DATA UNDER STUDY:
━━━
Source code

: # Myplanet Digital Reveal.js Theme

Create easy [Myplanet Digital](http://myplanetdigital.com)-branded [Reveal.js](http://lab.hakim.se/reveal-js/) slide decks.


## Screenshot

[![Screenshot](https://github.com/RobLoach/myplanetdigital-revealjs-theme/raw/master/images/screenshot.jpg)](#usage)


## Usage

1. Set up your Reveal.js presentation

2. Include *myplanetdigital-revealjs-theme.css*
━━━
Whatever appears in the data above is to be set down exactly.

TASK OUTPUT:
Source code

: # Myplanet Digital Reveal.js Theme

Create easy [Myplanet Digital](http://myplanetdigital.com)-branded [Reveal.js](http://lab.hakim.se/reveal-js/) slide decks.


## Screenshot

[![Screenshot](https://github.com/RobLoach/myplanetdigital-revealjs-theme/raw/master/images/screenshot.jpg)](#usage)


## Usage

1. Set up your Reveal.js presentation

2. Include *myplanetdigital-revealjs-theme.css*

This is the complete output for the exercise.